DIRECTIONS FOR THIS TASK
State how many lines in this listing include the word "table", and nothing else.

DATA EXCERPTS
=== Section Start ===
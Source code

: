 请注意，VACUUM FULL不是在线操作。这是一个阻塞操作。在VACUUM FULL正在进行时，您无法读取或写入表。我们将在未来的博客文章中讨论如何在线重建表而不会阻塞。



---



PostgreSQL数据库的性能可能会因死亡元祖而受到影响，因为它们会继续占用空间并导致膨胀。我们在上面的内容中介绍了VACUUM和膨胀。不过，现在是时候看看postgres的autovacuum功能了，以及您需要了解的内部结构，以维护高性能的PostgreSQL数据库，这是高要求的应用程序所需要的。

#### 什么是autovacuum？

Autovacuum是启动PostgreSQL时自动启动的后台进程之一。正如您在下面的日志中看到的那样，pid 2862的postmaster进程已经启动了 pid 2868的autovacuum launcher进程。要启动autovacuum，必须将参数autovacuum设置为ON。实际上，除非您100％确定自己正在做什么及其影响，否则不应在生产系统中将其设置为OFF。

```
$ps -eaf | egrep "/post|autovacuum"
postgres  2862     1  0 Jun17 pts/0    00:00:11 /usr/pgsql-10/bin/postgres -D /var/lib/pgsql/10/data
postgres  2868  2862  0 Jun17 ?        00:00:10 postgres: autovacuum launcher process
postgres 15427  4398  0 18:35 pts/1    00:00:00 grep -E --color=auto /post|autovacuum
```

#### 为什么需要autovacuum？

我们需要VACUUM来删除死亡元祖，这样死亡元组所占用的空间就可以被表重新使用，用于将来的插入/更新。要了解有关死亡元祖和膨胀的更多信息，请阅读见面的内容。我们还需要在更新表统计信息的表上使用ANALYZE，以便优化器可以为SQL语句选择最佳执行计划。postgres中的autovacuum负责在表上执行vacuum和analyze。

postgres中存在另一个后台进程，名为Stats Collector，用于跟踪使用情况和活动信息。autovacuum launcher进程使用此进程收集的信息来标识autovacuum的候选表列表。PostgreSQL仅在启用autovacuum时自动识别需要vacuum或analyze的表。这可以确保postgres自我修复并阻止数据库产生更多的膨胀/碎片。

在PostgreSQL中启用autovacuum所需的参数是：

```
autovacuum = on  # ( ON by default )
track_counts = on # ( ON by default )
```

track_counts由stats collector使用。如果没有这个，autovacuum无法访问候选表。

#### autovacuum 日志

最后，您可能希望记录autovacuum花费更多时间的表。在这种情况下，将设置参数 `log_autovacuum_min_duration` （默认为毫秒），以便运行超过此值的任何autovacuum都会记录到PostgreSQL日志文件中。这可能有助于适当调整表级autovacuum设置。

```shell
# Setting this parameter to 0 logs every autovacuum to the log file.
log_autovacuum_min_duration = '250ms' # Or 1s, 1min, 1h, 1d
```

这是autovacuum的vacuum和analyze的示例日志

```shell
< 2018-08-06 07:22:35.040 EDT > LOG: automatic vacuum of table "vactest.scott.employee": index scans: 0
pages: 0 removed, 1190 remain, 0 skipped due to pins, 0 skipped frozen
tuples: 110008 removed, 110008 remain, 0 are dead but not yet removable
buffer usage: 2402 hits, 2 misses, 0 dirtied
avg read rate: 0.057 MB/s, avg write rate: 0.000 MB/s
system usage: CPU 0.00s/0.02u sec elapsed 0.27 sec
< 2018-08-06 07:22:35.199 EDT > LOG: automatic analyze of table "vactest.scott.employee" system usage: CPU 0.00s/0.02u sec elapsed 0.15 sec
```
=== Section End ===
OUTPUT BELOW
2